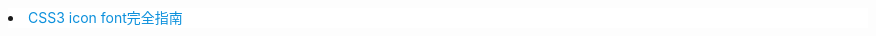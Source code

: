 <li style="padding: 0px;"><a href="http://www.qianduan.net/css3-icon-font-guide.html" style="text-decoration: none; color: rgb(12, 144, 220); transition: color 0.2s;" target="_blank">CSS3 icon font完全指南</a></li>
</ul>
</span>
</div></body></html>
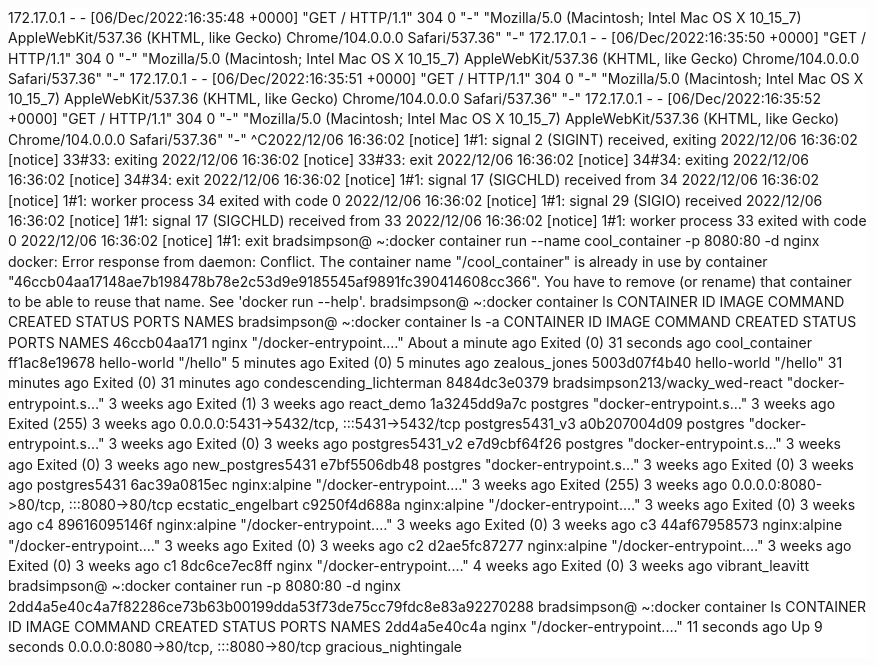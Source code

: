 172.17.0.1 - - [06/Dec/2022:16:35:48 +0000] "GET / HTTP/1.1" 304 0 "-" "Mozilla/5.0 (Macintosh; Intel Mac OS X 10_15_7) AppleWebKit/537.36 (KHTML, like Gecko) Chrome/104.0.0.0 Safari/537.36" "-"
172.17.0.1 - - [06/Dec/2022:16:35:50 +0000] "GET / HTTP/1.1" 304 0 "-" "Mozilla/5.0 (Macintosh; Intel Mac OS X 10_15_7) AppleWebKit/537.36 (KHTML, like Gecko) Chrome/104.0.0.0 Safari/537.36" "-"
172.17.0.1 - - [06/Dec/2022:16:35:51 +0000] "GET / HTTP/1.1" 304 0 "-" "Mozilla/5.0 (Macintosh; Intel Mac OS X 10_15_7) AppleWebKit/537.36 (KHTML, like Gecko) Chrome/104.0.0.0 Safari/537.36" "-"
172.17.0.1 - - [06/Dec/2022:16:35:52 +0000] "GET / HTTP/1.1" 304 0 "-" "Mozilla/5.0 (Macintosh; Intel Mac OS X 10_15_7) AppleWebKit/537.36 (KHTML, like Gecko) Chrome/104.0.0.0 Safari/537.36" "-"
^C2022/12/06 16:36:02 [notice] 1#1: signal 2 (SIGINT) received, exiting
2022/12/06 16:36:02 [notice] 33#33: exiting
2022/12/06 16:36:02 [notice] 33#33: exit
2022/12/06 16:36:02 [notice] 34#34: exiting
2022/12/06 16:36:02 [notice] 34#34: exit
2022/12/06 16:36:02 [notice] 1#1: signal 17 (SIGCHLD) received from 34
2022/12/06 16:36:02 [notice] 1#1: worker process 34 exited with code 0
2022/12/06 16:36:02 [notice] 1#1: signal 29 (SIGIO) received
2022/12/06 16:36:02 [notice] 1#1: signal 17 (SIGCHLD) received from 33
2022/12/06 16:36:02 [notice] 1#1: worker process 33 exited with code 0
2022/12/06 16:36:02 [notice] 1#1: exit
bradsimpson@ ~:docker container run --name cool_container -p 8080:80 -d nginx
docker: Error response from daemon: Conflict. The container name "/cool_container" is already in use by container "46ccb04aa17148ae7b198478b78e2c53d9e9185545af9891fc390414608cc366". You have to remove (or rename) that container to be able to reuse that name.
See 'docker run --help'.
bradsimpson@ ~:docker container ls
CONTAINER ID   IMAGE     COMMAND   CREATED   STATUS    PORTS     NAMES
bradsimpson@ ~:docker container ls -a
CONTAINER ID   IMAGE                            COMMAND                  CREATED              STATUS                      PORTS                                       NAMES
46ccb04aa171   nginx                            "/docker-entrypoint.…"   About a minute ago   Exited (0) 31 seconds ago                                               cool_container
ff1ac8e19678   hello-world                      "/hello"                 5 minutes ago        Exited (0) 5 minutes ago                                                zealous_jones
5003d07f4b40   hello-world                      "/hello"                 31 minutes ago       Exited (0) 31 minutes ago                                               condescending_lichterman
8484dc3e0379   bradsimpson213/wacky_wed-react   "docker-entrypoint.s…"   3 weeks ago          Exited (1) 3 weeks ago                                                  react_demo
1a3245dd9a7c   postgres                         "docker-entrypoint.s…"   3 weeks ago          Exited (255) 3 weeks ago    0.0.0.0:5431->5432/tcp, :::5431->5432/tcp   postgres5431_v3
a0b207004d09   postgres                         "docker-entrypoint.s…"   3 weeks ago          Exited (0) 3 weeks ago                                                  postgres5431_v2
e7d9cbf64f26   postgres                         "docker-entrypoint.s…"   3 weeks ago          Exited (0) 3 weeks ago                                                  new_postgres5431
e7bf5506db48   postgres                         "docker-entrypoint.s…"   3 weeks ago          Exited (0) 3 weeks ago                                                  postgres5431
6ac39a0815ec   nginx:alpine                     "/docker-entrypoint.…"   3 weeks ago          Exited (255) 3 weeks ago    0.0.0.0:8080->80/tcp, :::8080->80/tcp       ecstatic_engelbart
c9250f4d688a   nginx:alpine                     "/docker-entrypoint.…"   3 weeks ago          Exited (0) 3 weeks ago                                                  c4
89616095146f   nginx:alpine                     "/docker-entrypoint.…"   3 weeks ago          Exited (0) 3 weeks ago                                                  c3
44af67958573   nginx:alpine                     "/docker-entrypoint.…"   3 weeks ago          Exited (0) 3 weeks ago                                                  c2
d2ae5fc87277   nginx:alpine                     "/docker-entrypoint.…"   3 weeks ago          Exited (0) 3 weeks ago                                                  c1
8dc6ce7ec8ff   nginx                            "/docker-entrypoint.…"   4 weeks ago          Exited (0) 3 weeks ago                                                  vibrant_leavitt
bradsimpson@ ~:docker container run -p 8080:80 -d nginx
2dd4a5e40c4a7f82286ce73b63b00199dda53f73de75cc79fdc8e83a92270288
bradsimpson@ ~:docker container ls
CONTAINER ID   IMAGE     COMMAND                  CREATED          STATUS         PORTS                                   NAMES
2dd4a5e40c4a   nginx     "/docker-entrypoint.…"   11 seconds ago   Up 9 seconds   0.0.0.0:8080->80/tcp, :::8080->80/tcp   gracious_nightingale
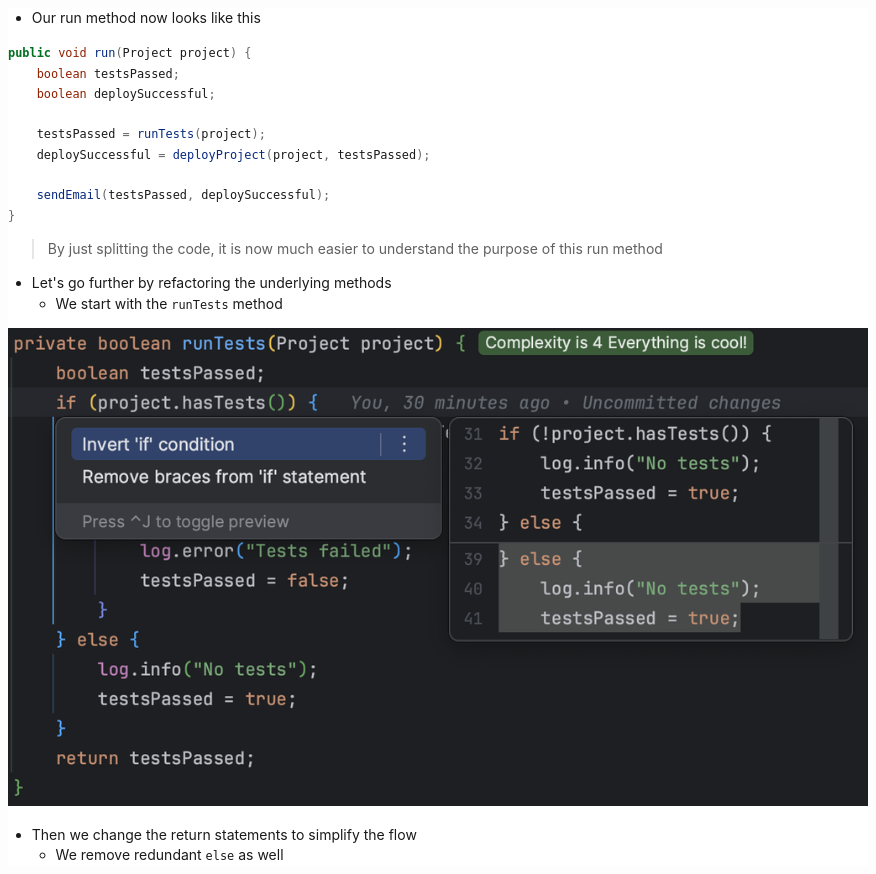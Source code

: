 - Our run method now looks like this

```java
public void run(Project project) {
    boolean testsPassed;
    boolean deploySuccessful;

    testsPassed = runTests(project);
    deploySuccessful = deployProject(project, testsPassed);

    sendEmail(testsPassed, deploySuccessful);
}
```

> By just splitting the code, it is now much easier to understand the purpose of this run method

- Let's go further by refactoring the underlying methods
    - We start with the `runTests` method

![Invert if](img/invert-if.png)

- Then we change the return statements to simplify the flow
    - We remove redundant `else` as well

▶ _ASSIGNED TASK_:
Select all lines with the word "exiting" from the entries above.

▶ _SOLUTION FOR THIS EXERCISE_:
^C2022/12/06 16:36:02 [notice] 1#1: signal 2 (SIGINT) received, exiting
2022/12/06 16:36:02 [notice] 33#33: exiting
2022/12/06 16:36:02 [notice] 34#34: exiting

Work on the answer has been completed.